Monday, August 14, 2006
Our pet has been laying around the house all full and content, and on the counter. Must mean its time to put it to work making a loaf or two. This morning I started out by adding 2/3 cup starter, 1 cup water and a pinch of sugar and let that sit, while the monkey and I hopped around the house like froggies and even did a little dinky-donking (I'm still working on the exact definition on this one, each time my daughter says it it involves a slightly different activity akin to riding an imaginative horsey.) We took a break from the play, washed our paws and added 2 cups bread flour, 1/2 cup whole wheat flour, 1 tablespoon olive oil, and 1 teaspoon salt.
If you are lucky enough to find yourself at home with a toddler, I recommend that you involve them in your cooking as time permits. It allows for great bonding, makes a fantastic mess, and gives your child a valuable sense of where good food actually comes from. H and I also are hoping that building good kitchen skills in our children will raise the chances for fresh griddled pancakes in bed by the time our daughter is 4. Call me a dreamer but my monkey can already help mix up most soft doughs, scramble eggs, and flip pancakes. At 2 years 9 months old she could probably tell a stranger the ingredients and amounts needed to make chocolate chip cookies.
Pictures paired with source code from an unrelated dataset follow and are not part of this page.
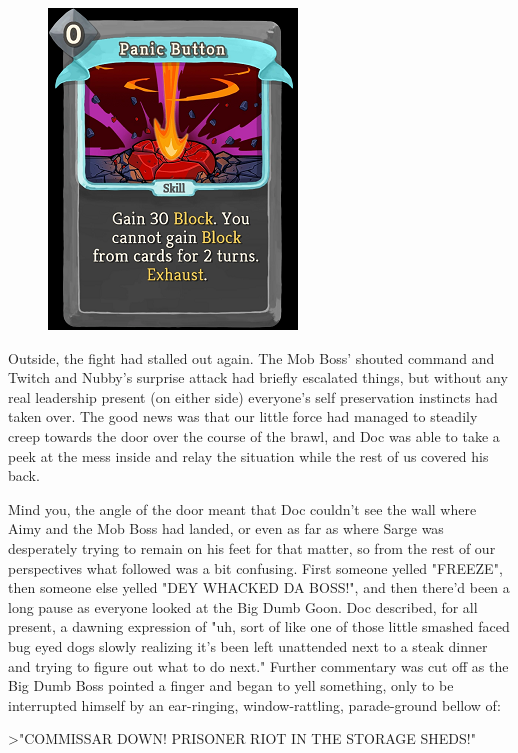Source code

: \begin{figure}
	\begin{center}
		\includegraphics[width=\figwidth]{pics/21/51.png}
	\end{center}
\end{figure}
Outside, the fight had stalled out again. 
The Mob Boss' shouted command and Twitch and Nubby's surprise attack had briefly escalated things, but without any real leadership present (on either side) everyone's self preservation instincts had taken over. 
The good news was that our little force had managed to steadily creep towards the door over the course of the brawl, and Doc was able to take a peek at the mess inside and relay the situation while the rest of us covered his back. 


Mind you, the angle of the door meant that Doc couldn't see the wall where Aimy and the Mob Boss had landed, or even as far as where Sarge was desperately trying to remain on his feet for that matter, so from the rest of our perspectives what followed was a bit confusing. 
First someone yelled "FREEZE", then someone else yelled "DEY WHACKED DA BOSS!", and then there'd been a long pause as everyone looked at the Big Dumb Goon. 
Doc described, for all present, a dawning expression of "uh, sort of like one of those little smashed faced bug eyed dogs slowly realizing it's been left unattended next to a steak dinner and trying to figure out what to do next." Further commentary was cut off as the Big Dumb Boss pointed a finger and began to yell something, only to be interrupted himself by an ear-ringing, window-rattling, parade-ground bellow of: 


>"COMMISSAR DOWN! 
PRISONER RIOT IN THE STORAGE SHEDS!"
I like my pancakes with fresh bananas in them and maple syrup on them, and if not by 4 years old, then by 5 for sure.
We put the smooth dough into a large lighly oiled green dish thingy. Its one of the nicest pieces we have and I think the sourdough somehow appreciates it. Our new mortar and pestle from Barb can be seen in the background, as well as some leftover sourdough adventure and a Reedley Peach turnover from Aunty. If there is anyone out there who has received peaches through us from the family "Farm" they know that these are as good as it gets for freshness and flavor and simply cannot be matched in a store. Anyway, I could write a book about the fresh produce we get from Grandma and Grandpa, so it just might be easier to talk more as another batch of fresh ingredients comes our way.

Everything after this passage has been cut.